# Improving the model

Today we will do some improvements on yesterday's model. 

# TF-IDF
We will be using the same data loading startegy, but instead of the very sparse one-hot encoding, we will use TF-IDF for vectorization. We will use slearn's implementation, which means that we do not need tokenization (this is means that we do not need tokenization.) 

In [255]:
from sklearn.feature_extraction.text import TfidfVectorizer

Let us first test the vectorizer. We will use some of its optional arguments to look for better results. In particular, we will experiment with removing stop words. Moreover, we shall use normalization to avoid problems in the NN's gradient learning. We will also restrcit the dimensions so not have overflows.

In [256]:
vectorizer = TfidfVectorizer(stop_words = 'english', norm = 'l2', max_features = 10000)
text = ['i love you so much', 'he loves her a lot as well']
X = vectorizer.fit_transform(text)

We can check the vectorization.

In [257]:
print(X)
print(vectorizer.get_feature_names_out())

<Compressed Sparse Row sparse matrix of dtype 'float64'
	with 3 stored elements and shape (2, 3)>
  Coords	Values
  (0, 1)	1.0
  (1, 2)	0.7071067811865476
  (1, 0)	0.7071067811865476
['lot' 'love' 'loves']


Most words were removed for being stop words. We can see that without their removal, the vocabulary (and, consequently, the vectors' dimension) become much bigger.

In [258]:
vectorizer = TfidfVectorizer(stop_words = None, norm = 'l2', max_features = 10000)
text = ['i love you so much', 'he loves her a lot as well']
X = vectorizer.fit_transform(text)
print(X)
print(vectorizer.get_feature_names_out())
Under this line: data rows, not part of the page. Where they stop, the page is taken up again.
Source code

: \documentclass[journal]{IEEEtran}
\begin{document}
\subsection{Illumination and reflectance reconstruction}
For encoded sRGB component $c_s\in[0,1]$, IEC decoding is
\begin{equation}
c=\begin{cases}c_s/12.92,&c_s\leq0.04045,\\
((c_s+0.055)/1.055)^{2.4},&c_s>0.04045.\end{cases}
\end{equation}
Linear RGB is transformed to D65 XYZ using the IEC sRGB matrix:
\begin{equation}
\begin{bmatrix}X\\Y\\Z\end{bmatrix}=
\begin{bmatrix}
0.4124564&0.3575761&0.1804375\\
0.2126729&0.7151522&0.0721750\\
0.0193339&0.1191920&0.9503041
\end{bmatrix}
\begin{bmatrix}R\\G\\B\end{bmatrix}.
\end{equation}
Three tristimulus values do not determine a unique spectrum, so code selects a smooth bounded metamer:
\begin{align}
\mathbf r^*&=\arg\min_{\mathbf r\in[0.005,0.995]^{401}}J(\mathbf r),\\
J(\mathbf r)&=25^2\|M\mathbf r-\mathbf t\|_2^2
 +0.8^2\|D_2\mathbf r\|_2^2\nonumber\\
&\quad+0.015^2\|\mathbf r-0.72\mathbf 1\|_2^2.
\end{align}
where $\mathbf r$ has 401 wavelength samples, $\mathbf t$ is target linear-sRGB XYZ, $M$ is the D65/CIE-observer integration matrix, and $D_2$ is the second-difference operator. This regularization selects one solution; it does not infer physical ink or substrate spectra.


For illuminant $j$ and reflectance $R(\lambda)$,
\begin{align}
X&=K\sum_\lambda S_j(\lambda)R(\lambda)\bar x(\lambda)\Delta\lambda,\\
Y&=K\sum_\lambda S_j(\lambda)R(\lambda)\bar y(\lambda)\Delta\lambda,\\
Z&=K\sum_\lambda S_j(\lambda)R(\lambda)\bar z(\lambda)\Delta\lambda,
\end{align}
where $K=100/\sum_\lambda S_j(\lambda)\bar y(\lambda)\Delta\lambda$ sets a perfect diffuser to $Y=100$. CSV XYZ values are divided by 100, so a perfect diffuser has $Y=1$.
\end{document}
<Compressed Sparse Row sparse matrix of dtype 'float64'
	with 10 stored elements and shape (2, 10)>
  Coords	Values
  (0, 4)	0.5
  (0, 9)	0.5
  (0, 7)	0.5
  (0, 6)	0.5
  (1, 1)	0.408248290463863
  (1, 5)	0.408248290463863
  (1, 2)	0.408248290463863
  (1, 3)	0.408248290463863
  (1, 0)	0.408248290463863
  (1, 8)	0.408248290463863
['as' 'he' 'her' 'lot' 'love' 'loves' 'much' 'so' 'well' 'you']


It is hard to decide only based on these artificial examples whether to use, but we will try with it.

## Load data
The data loader class changes very little, except, of course, for the vectorization part.

In [259]:
from torch.utils.data import Dataset
class ReviewDataset(Dataset):
    def __init__(self, review_df, stop_word = True):
        # Load and split data
        self.review_df = review_df

        self.train_df = self.review_df[self.review_df['split'] == 'train']
        self.train_size = len(self.train_df)
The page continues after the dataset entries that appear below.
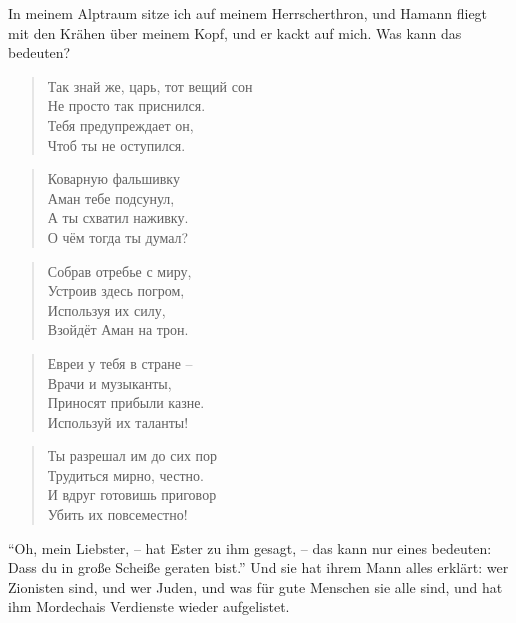 \documentclass[12pt,a4paper,titlepage]{article}
\begin{document}
\begin{drama}
\uespeaks
In meinem Alptraum sitze ich auf meinem Herrscherthron, und Hamann fliegt
mit den Krähen über meinem Kopf, und er kackt auf mich. Was kann das bedeuten?

\espeaks {}
\begin{verse}
Так знай же, царь, тот вещий сон\\
Не просто так приснился.\\
Тебя предупреждает он,\\
Чтоб ты не оступился.\\
\end{verse}

\begin{verse}
Коварную фальшивку\\
Аман тебе подсунул,\\
А ты схватил наживку.\\
О чём тогда ты думал?\\
\end{verse}

\begin{verse}
Собрав отребье с миру,\\
Устроив здесь погром,\\
Используя их силу,\\
Взойдёт Аман на трон.\\
\end{verse}

\begin{verse}
Евреи у тебя в стране --\\
Врачи и музыканты,\\
Приносят прибыли казне.\\
Используй их таланты!\\
\end{verse}

\begin{verse}
Ты разрешал им до сих пор\\
Трудиться мирно, честно.\\
И вдруг готовишь приговор\\
Убить их повсеместно!\\
\end{verse}


\uespeaks
"`Oh, mein Liebster, -- hat Ester zu ihm gesagt, -- das kann nur eines bedeuten:
Dass du in große Scheiße geraten bist."' Und sie hat ihrem Mann alles erklärt:
wer Zionisten sind, und wer Juden, und was für gute Menschen sie alle sind,
und hat ihm Mordechais Verdienste wieder aufgelistet.



\end{drama}
\end{document}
        self.val_df = self.review_df[self.review_df['split'] == 'val']
        self.val_size = len(self.val_df)

        self.test_df = self.review_df[self.review_df['split'] == 'test']
        self.test_size = len(self.test_df)
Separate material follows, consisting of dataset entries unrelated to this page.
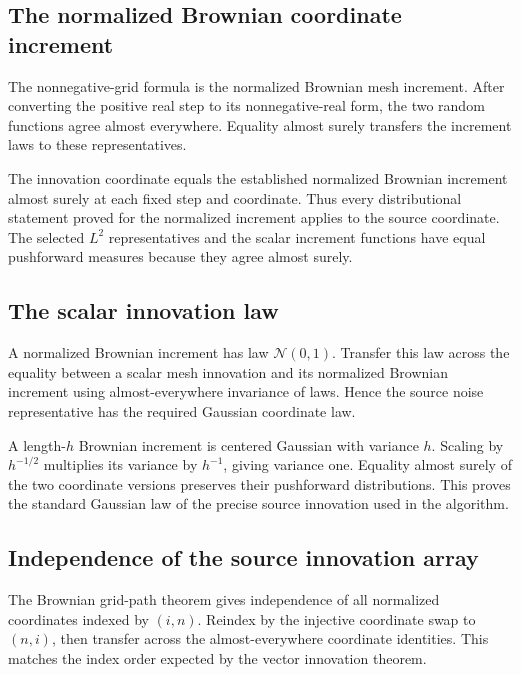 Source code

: \documentclass[11pt,a4paper]{article}
\begin{document}
\subsection{\texorpdfstring{The normalized Brownian coordinate increment}{The normalized Brownian coordinate increment}}


The nonnegative-grid formula is the normalized Brownian mesh increment. After converting the positive real step to its nonnegative-real form, the two random functions agree almost everywhere. Equality almost surely transfers the increment laws to these representatives.



The innovation coordinate equals the established normalized Brownian increment almost surely at each fixed step and coordinate. Thus every distributional statement proved for the normalized increment applies to the source coordinate. The selected \(L^2\) representatives and the scalar increment functions have equal pushforward measures because they agree almost surely.


\subsection{\texorpdfstring{The scalar innovation law}{The scalar innovation law}}


A normalized Brownian increment has law \(\mathcal N(0,1)\). Transfer this law across the equality between a scalar mesh innovation and its normalized Brownian increment using almost-everywhere invariance of laws. Hence the source noise representative has the required Gaussian coordinate law.



A length-\(h\) Brownian increment is centered Gaussian with variance \(h\). Scaling by \(h^{-1/2}\) multiplies its variance by \(h^{-1}\), giving variance one. Equality almost surely of the two coordinate versions preserves their pushforward distributions. This proves the standard Gaussian law of the precise source innovation used in the algorithm.


\subsection{\texorpdfstring{Independence of the source innovation array}{Independence of the source innovation array}}


The Brownian grid-path theorem gives independence of all normalized coordinates indexed by \((i,n)\). Reindex by the injective coordinate swap to \((n,i)\), then transfer across the almost-everywhere coordinate identities. This matches the index order expected by the vector innovation theorem.
\end{document}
        # We now create the attributes that will be used to interact with each of these datasets
        self._lookup_dict = {
            'train' : (self.train_df, self.train_size),
            'val' : (self.val_df, self.val_size),
            'test' : (self.test_df, self.test_size) 
        }

        # This will be defined below, but basically allows for choosing an external dataset at each time
        # By default, this is train
        # It is important to do so because the __len__ and __get_item__ methods are defined on a fixed
        # external data
        self.set_split('train') 

        # Because we will be using the sklearn vectorization, we will need
        # to fit it to train from this point on
        if stop_word:
            stop_word = 'english'
        else:
            stop_word = None
        self.vectorizer = TfidfVectorizer(stop_words = stop_word, norm = 'l2', max_features = 10000)
        # We fit the vectorizer only in the train set
        self.vectorizer.fit(self.train_df['review'])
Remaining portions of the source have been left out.